■ ASSIGNMENT:
Copy the line with "Conversion of Illustrations" and all lines following it through the last line of the entries, exactly as written.

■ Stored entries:
BEGIN
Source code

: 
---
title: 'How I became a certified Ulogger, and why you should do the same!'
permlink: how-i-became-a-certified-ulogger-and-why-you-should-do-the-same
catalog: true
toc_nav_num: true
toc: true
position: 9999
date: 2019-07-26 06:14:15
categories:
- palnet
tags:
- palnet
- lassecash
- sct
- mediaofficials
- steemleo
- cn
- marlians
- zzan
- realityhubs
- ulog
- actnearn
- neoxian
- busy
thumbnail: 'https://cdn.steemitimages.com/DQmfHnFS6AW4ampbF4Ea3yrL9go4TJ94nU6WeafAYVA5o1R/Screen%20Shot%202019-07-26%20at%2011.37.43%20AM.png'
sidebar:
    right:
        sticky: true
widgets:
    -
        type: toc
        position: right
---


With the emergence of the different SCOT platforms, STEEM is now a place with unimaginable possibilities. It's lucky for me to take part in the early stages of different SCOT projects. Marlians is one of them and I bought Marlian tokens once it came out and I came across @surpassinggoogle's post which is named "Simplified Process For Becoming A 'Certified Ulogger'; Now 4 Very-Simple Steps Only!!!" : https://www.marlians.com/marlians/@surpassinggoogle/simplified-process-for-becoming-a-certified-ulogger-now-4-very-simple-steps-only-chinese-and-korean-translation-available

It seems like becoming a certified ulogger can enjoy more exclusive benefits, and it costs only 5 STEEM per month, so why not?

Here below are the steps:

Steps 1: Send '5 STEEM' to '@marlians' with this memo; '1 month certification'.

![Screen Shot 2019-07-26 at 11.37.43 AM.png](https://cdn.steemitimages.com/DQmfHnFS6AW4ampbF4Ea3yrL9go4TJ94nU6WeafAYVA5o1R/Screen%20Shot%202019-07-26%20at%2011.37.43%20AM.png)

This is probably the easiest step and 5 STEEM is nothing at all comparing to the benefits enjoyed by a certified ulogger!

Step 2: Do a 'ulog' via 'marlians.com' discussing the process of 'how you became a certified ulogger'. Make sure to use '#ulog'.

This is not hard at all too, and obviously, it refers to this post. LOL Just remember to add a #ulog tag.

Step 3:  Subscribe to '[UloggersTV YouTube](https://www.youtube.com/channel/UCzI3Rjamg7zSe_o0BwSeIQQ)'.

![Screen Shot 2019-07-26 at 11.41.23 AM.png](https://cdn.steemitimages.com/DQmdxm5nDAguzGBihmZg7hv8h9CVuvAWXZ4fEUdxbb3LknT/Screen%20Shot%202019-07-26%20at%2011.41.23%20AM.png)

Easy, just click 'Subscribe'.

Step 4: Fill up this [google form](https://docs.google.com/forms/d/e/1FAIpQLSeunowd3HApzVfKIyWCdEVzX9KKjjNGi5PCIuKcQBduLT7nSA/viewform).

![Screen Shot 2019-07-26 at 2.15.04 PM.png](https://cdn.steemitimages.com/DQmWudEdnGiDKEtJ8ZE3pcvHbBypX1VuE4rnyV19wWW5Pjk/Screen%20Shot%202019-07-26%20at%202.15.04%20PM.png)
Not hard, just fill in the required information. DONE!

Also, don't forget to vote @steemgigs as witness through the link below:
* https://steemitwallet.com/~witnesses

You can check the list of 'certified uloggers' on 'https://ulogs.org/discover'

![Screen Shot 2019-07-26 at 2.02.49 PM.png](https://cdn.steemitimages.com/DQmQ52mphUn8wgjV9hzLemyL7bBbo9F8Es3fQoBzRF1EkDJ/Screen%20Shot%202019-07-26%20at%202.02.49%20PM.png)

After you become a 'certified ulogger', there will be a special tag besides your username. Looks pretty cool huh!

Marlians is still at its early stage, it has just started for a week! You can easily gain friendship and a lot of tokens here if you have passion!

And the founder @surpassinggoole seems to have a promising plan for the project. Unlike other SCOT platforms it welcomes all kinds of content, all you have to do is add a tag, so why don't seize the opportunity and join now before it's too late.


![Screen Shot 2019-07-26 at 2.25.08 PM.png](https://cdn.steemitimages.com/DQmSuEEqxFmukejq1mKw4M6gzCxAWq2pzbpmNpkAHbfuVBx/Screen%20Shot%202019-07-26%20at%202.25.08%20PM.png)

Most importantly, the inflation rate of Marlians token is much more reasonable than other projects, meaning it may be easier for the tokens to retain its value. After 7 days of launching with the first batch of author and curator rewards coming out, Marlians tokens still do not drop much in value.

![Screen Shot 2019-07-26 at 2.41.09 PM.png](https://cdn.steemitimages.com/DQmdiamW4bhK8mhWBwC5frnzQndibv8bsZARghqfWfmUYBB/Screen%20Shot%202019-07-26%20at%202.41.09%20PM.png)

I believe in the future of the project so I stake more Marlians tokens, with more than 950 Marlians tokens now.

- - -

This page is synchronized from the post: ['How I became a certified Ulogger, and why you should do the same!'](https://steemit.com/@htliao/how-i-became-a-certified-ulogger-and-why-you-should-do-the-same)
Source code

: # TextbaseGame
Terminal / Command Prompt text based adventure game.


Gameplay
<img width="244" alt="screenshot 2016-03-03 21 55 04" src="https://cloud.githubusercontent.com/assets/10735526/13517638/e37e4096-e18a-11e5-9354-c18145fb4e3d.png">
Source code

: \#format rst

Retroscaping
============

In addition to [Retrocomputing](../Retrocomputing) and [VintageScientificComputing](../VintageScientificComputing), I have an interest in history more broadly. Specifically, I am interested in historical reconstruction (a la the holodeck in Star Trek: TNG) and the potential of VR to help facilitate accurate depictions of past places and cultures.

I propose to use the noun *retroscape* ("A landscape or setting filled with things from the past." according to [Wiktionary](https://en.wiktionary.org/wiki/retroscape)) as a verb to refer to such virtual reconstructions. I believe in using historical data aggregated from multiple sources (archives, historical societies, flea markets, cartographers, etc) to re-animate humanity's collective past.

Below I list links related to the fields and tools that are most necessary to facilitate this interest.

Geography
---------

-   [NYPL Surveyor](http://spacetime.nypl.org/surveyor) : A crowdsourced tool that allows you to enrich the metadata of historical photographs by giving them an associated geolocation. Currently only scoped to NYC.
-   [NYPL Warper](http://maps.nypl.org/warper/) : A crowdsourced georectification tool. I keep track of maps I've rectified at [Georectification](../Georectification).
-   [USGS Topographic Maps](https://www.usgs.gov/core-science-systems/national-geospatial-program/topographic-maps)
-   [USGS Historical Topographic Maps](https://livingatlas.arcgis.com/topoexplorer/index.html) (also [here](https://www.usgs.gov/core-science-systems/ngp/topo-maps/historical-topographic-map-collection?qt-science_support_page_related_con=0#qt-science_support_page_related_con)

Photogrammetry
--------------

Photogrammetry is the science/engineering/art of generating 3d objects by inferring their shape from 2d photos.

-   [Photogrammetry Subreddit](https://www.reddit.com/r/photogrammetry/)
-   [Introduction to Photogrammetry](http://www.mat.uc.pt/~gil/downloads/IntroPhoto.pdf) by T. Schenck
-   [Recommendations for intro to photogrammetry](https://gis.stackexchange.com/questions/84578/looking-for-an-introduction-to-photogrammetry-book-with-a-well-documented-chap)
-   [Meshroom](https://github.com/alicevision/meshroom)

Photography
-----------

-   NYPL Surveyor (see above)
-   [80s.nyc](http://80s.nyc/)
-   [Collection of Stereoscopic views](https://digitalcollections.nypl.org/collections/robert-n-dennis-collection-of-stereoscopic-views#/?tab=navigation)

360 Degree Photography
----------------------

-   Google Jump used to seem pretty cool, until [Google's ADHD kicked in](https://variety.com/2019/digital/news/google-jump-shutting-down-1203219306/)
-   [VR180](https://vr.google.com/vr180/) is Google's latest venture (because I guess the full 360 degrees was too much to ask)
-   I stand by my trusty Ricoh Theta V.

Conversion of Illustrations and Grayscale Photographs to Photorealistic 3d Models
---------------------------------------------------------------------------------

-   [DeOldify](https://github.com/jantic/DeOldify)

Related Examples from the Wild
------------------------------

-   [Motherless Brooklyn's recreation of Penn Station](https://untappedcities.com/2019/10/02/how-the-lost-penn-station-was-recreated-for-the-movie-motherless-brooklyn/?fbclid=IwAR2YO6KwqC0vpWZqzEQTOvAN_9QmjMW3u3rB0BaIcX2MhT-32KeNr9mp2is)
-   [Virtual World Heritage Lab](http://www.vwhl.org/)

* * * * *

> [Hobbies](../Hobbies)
END
■ ANSWER:
Conversion of Illustrations and Grayscale Photographs to Photorealistic 3d Models
---------------------------------------------------------------------------------

-   [DeOldify](https://github.com/jantic/DeOldify)

Related Examples from the Wild
------------------------------

-   [Motherless Brooklyn's recreation of Penn Station](https://untappedcities.com/2019/10/02/how-the-lost-penn-station-was-recreated-for-the-movie-motherless-brooklyn/?fbclid=IwAR2YO6KwqC0vpWZqzEQTOvAN_9QmjMW3u3rB0BaIcX2MhT-32KeNr9mp2is)
-   [Virtual World Heritage Lab](http://www.vwhl.org/)

* * * * *

> [Hobbies](../Hobbies)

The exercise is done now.